Blackhorse was established in late October 1966 as the base camp for the 11th Armored Cavalry Regiment (11th ACR). The camp was located on the main highway, QL-2 (now QL-56) 13 km southwest of Xuân Lộc and 28 km north of Nui Dat. The camp took its name from the black horse shoulder sleeve insignia of the 11th ACR.

The 11th ACR had its headquarters at Blackhorse from March 1967 until January 1969.

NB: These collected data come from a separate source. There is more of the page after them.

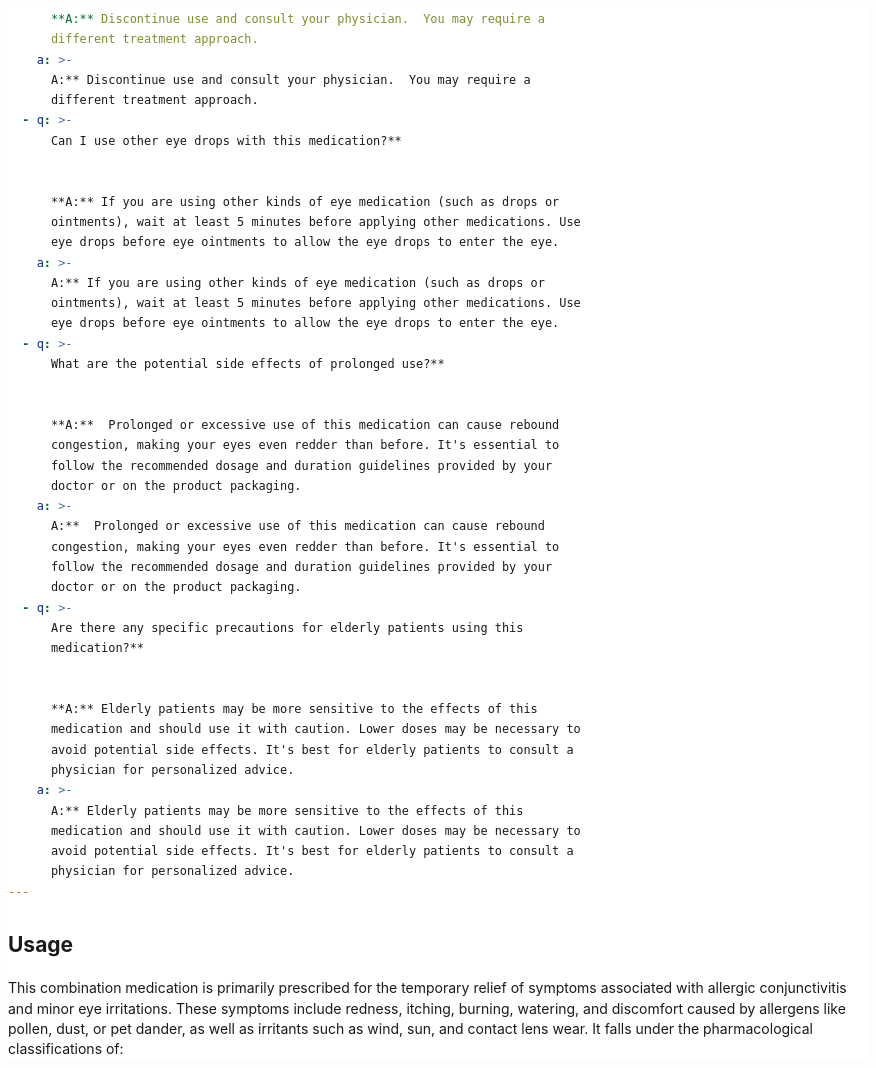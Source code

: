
 ```yaml
      **A:** Discontinue use and consult your physician.  You may require a
      different treatment approach.
    a: >-
      A:** Discontinue use and consult your physician.  You may require a
      different treatment approach.
  - q: >-
      Can I use other eye drops with this medication?**


      **A:** If you are using other kinds of eye medication (such as drops or
      ointments), wait at least 5 minutes before applying other medications. Use
      eye drops before eye ointments to allow the eye drops to enter the eye.
    a: >-
      A:** If you are using other kinds of eye medication (such as drops or
      ointments), wait at least 5 minutes before applying other medications. Use
      eye drops before eye ointments to allow the eye drops to enter the eye.
  - q: >-
      What are the potential side effects of prolonged use?**


      **A:**  Prolonged or excessive use of this medication can cause rebound
      congestion, making your eyes even redder than before. It's essential to
      follow the recommended dosage and duration guidelines provided by your
      doctor or on the product packaging.
    a: >-
      A:**  Prolonged or excessive use of this medication can cause rebound
      congestion, making your eyes even redder than before. It's essential to
      follow the recommended dosage and duration guidelines provided by your
      doctor or on the product packaging.
  - q: >-
      Are there any specific precautions for elderly patients using this
      medication?**


      **A:** Elderly patients may be more sensitive to the effects of this
      medication and should use it with caution. Lower doses may be necessary to
      avoid potential side effects. It's best for elderly patients to consult a
      physician for personalized advice.
    a: >-
      A:** Elderly patients may be more sensitive to the effects of this
      medication and should use it with caution. Lower doses may be necessary to
      avoid potential side effects. It's best for elderly patients to consult a
      physician for personalized advice.
---
```

## **Usage**

This combination medication is primarily prescribed for the temporary relief of symptoms associated with allergic conjunctivitis and minor eye irritations. These symptoms include redness, itching, burning, watering, and discomfort caused by allergens like pollen, dust, or pet dander, as well as irritants such as wind, sun, and contact lens wear.  It falls under the pharmacological classifications of:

Other units stationed at Blackhorse included:
- 57th Medical Detachment (Helicopter Ambulance) (UH-1H Iroquois)
- 7th Surgical Hospital (August 1966 – October 1969)
- 135th Assault Helicopter Company with RAN (Dec, 67- Nov 68)
- 2nd Battalion, 35th Artillery (Mid 1966 – April 1970)
- 1st Battalion, 83rd Artillery (October 1966 – March 1968)
- 199th Light Infantry Brigade (September 1969 – July 1970) comprising:
  - 2nd Battalion, 3rd Infantry
  - 3rd Battalion, 7th Infantry
  - 4th Battalion, 12th Infantry
- 1st Battalion, 5th Infantry (August 1970 – April 1971)
- 2nd Battalion, 12th Infantry (July–December 1970)
- 2nd Brigade, 25th Infantry Division (December 1970 – April 1971) comprising:
  - 3rd Battalion, 22nd Infantry
  - 1st Battalion, 27th Infantry
  - 2nd Battalion, 27th Infantry

The base was turned over to the Army of the Republic of Vietnam 18th Division on 24 October 1969.

==Current use==
The base remains in use by the PAVN as a base for the 302nd Infantry Division, a component of the 7th Military Region (Vietnam People's Army). The address is 302 Sư Đoàn 88, Long Giao, Cẩm Mỹ.